Each line of the data that includes the string "onStream" is to be copied out.

Data excerpts =
------------
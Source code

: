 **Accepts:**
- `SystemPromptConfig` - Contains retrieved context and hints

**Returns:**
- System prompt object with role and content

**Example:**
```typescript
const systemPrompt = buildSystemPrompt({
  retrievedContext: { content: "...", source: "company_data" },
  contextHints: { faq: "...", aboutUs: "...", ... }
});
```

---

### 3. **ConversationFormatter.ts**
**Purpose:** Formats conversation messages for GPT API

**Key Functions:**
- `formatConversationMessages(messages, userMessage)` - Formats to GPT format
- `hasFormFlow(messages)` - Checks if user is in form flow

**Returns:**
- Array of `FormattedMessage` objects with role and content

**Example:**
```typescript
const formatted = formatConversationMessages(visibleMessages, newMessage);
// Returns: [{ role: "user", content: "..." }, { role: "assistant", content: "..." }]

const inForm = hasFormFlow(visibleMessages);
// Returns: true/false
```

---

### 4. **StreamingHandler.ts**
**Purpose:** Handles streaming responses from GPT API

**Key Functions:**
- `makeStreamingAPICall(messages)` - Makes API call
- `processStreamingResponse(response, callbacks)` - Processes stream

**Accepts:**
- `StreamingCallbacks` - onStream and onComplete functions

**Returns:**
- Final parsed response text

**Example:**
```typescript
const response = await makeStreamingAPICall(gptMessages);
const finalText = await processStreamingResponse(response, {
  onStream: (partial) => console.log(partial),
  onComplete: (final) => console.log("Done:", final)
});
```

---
------------
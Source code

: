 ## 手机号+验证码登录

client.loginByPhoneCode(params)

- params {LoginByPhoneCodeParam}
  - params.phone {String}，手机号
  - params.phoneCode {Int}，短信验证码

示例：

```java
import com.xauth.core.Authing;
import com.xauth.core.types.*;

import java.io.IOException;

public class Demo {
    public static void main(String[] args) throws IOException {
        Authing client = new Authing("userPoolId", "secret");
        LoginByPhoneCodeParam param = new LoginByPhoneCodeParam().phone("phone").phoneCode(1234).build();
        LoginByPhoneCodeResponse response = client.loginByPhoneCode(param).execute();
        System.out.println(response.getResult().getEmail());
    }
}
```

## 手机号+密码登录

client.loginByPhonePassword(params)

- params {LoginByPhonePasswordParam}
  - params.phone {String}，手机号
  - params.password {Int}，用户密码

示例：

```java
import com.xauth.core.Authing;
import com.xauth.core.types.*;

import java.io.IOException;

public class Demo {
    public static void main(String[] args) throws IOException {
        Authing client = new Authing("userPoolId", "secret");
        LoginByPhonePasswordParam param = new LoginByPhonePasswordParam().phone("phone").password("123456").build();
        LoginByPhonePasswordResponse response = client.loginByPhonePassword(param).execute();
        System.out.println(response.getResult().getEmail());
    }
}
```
------------
Task response =
- `StreamingCallbacks` - onStream and onComplete functions
  onStream: (partial) => console.log(partial),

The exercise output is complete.